И тогда, лишенный этим самым возможности удовлетворить себя творчеством, я начинаю понимать людей, называющих это состояние скукой.

Чувство родины в моем опыте есть основа творчества. И, может быть, всякий творческий талант открывает свое чувство родины, и каждый одаренный из нас открывает свою страну и этим увлекает других. Конечно, и так может быть: звук исходит из разных источников, но мембрана одна, и эта мембрана есть родина.

Лирика

Думал о том, что же в конце концов определяет прочность и сохранность во времени произведений искусства. Первое – какое-то отношение к детству: самое прочное произведение у Горького – «Детство», источник Толстого – «Детство, отрочество и юность», Пришвин – весь в детстве и в родине.

Второе – это чувство родины, культ матери. Третье – личность, то есть слово свое из себя самого, как у царя Давида.

Не лирика ли является в писаниях тем золотом, которое определяет их прочность и ценность? И эпос есть не что иное, как скрытая лирика.

Лес и древесина

Можно восхищаться выходной древесиной: какая чудесная и сколько ее вышло из леса! Но можно восхищаться лесом и без мысли о полезности для наших печей.
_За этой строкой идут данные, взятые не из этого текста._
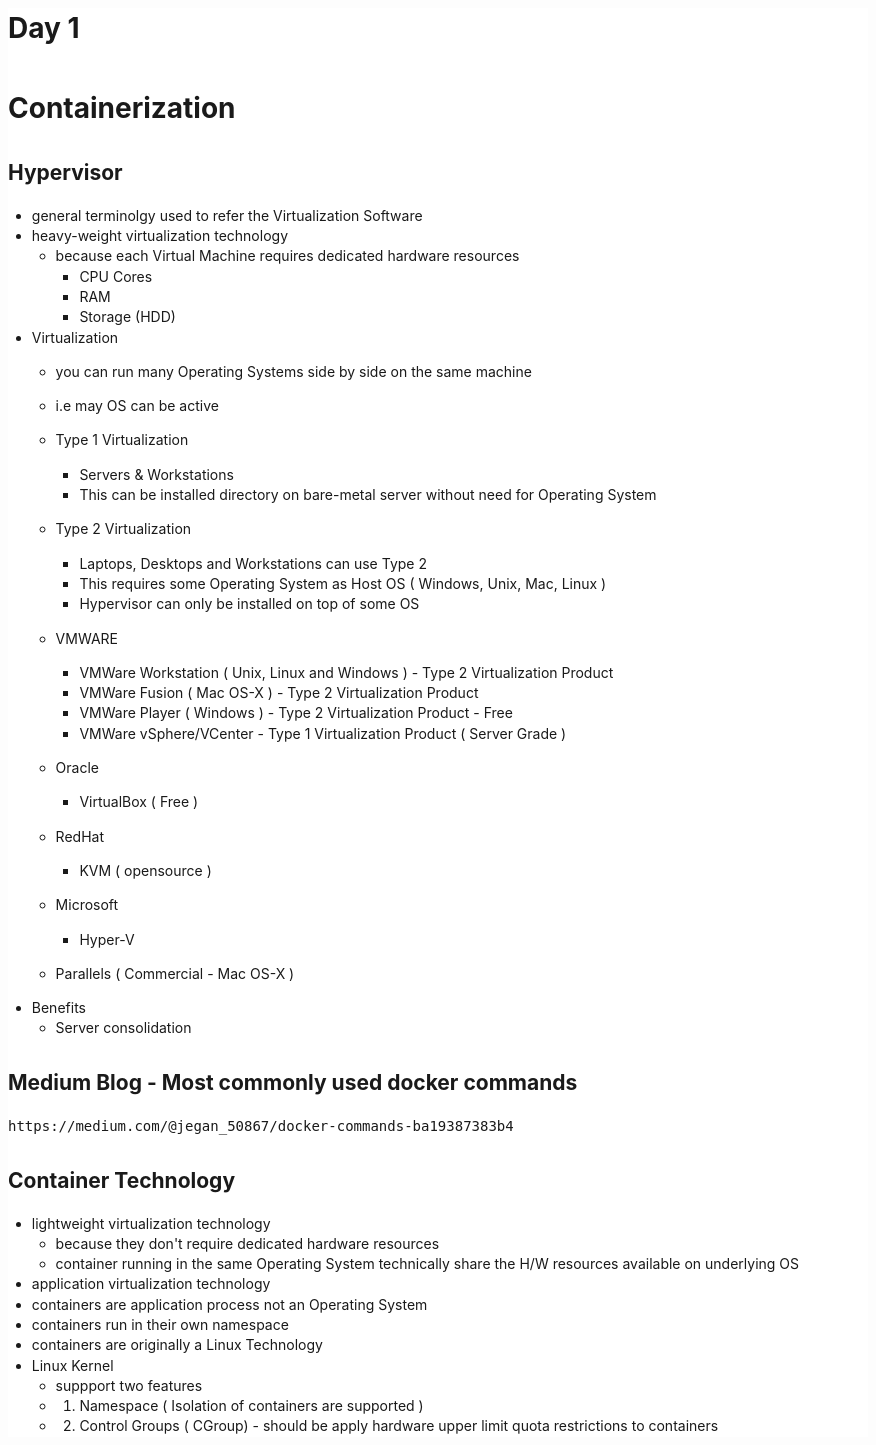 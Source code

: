 # Day 1

# Containerization

## Hypervisor
- general terminolgy used to refer the Virtualization Software
- heavy-weight virtualization technology
  - because each Virtual Machine requires dedicated hardware resources
     - CPU Cores
     - RAM
     - Storage (HDD)
- Virtualization
  - you can run many Operating Systems side by side on the same machine
  - i.e may OS can be active
  - Type 1 Virtualization
      - Servers & Workstations
      - This can be installed directory on bare-metal server without need for Operating System
  - Type 2 Virtualization
      - Laptops, Desktops and Workstations can use Type 2
      - This requires some Operating System as Host OS ( Windows, Unix, Mac, Linux )
      - Hypervisor can only be installed on top of some OS
      
  - VMWARE
     - VMWare Workstation ( Unix, Linux and Windows ) - Type 2 Virtualization Product
     - VMWare Fusion ( Mac OS-X ) - Type 2 Virtualization Product
     - VMWare Player ( Windows ) - Type 2 Virtualization Product - Free
     - VMWare vSphere/VCenter - Type 1 Virtualization Product ( Server Grade )
  - Oracle
     - VirtualBox ( Free )
  - RedHat
     - KVM ( opensource )
  - Microsoft
     - Hyper-V
  - Parallels ( Commercial - Mac OS-X )
- Benefits
  - Server consolidation

## Medium Blog - Most commonly used docker commands
<pre>
https://medium.com/@jegan_50867/docker-commands-ba19387383b4
</pre>


## Container Technology
- lightweight virtualization technology
  - because they don't require dedicated hardware resources
  - container running in the same Operating System technically share the H/W resources available on underlying OS
- application virtualization technology
- containers are application process not an Operating System
- containers run in their own namespace
- containers are originally a Linux Technology
- Linux Kernel
  - suppport two features
  - 1. Namespace ( Isolation of containers are supported )
  - 2. Control Groups ( CGroup) - should be apply hardware upper limit quota restrictions to containers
Вот и поэзия подобна лесу: сложена в строфы, как древесина в кубометры. Но она может быть и поэзией, ко-торя живет в нас и образует нашу душу.

Вода бывает на службе у человека, но везде и всюду остается силой, безграничной в своих возможностях. Так и поэзия заключается в метр, и работает на тему, и остается поэзией, неисчерпаемой силой души человека. Скорее всего эта самая сила души – поэзия уводит молодых людей, «поэтов в душе», далеко от родины открывать неведомые страны, и она же, эта самая сила, приближает к человеку видение мира.

Чувство достоверности

Есть мысли, которые можно вызывать, а есть, которые сами приходят. Вот когда мысль приходит сама, человек теряется, как будто это волна пришла и за первой волной – целое море.

Тогда чувствуешь, что рядом с тобой плечо о плечо идет другой человек, и он тоже с тобой все понимает и все разделяет. И ты, чувствуя, что ты не один, а двое сходятся в одной мысли, укрепляешься в ней и начинаешь верить себе.

Хлеб души

Сколько труда вкладывает человек около хлебного зернышка, и все-таки оно прорастает само, и вся природа в себе так нерукотворна.

Там где-то возле хлебного зернышка и зарождается поэзия. Зерно идет на хлеб, а эта какая-то сила питает души.

Родник

Наука и искусство (поэзия) вытекают из одного родника и только потом уже расходятся по разным берегам или поступают на разную службу. Наука кормит людей, поэзия сватает.

Я чувствую себя упавшим семечком с дерева в этот поток, где наука и поэзия еще не расходятся на два рукава. Наука делается кухаркой, поэзия свахой всего человечества.

Люди смеются тому, что повторяется, и боятся всего, с чем встречаются в первый раз, и больше всего боятся заглянуть в себя потому, что каждый из нас несет в себе небывалое.

Что остается надолго, то рождается от цельной личности в муках и радости, совершенно так же, как в природе рождается жизнь. Добраться бы в себе до этого синтеза рождения личности, как ученые добираются до синтеза белка, – вот соблазнительный и опасный путь творчества.

Соблазнительный потому, что хочется власти над этим, хочется занять первое место в природе и управлять этим творчеством, как механизмом. И в то же время это очень опасно, потому что рассудок становится твоим врагом, врагом твоей личности.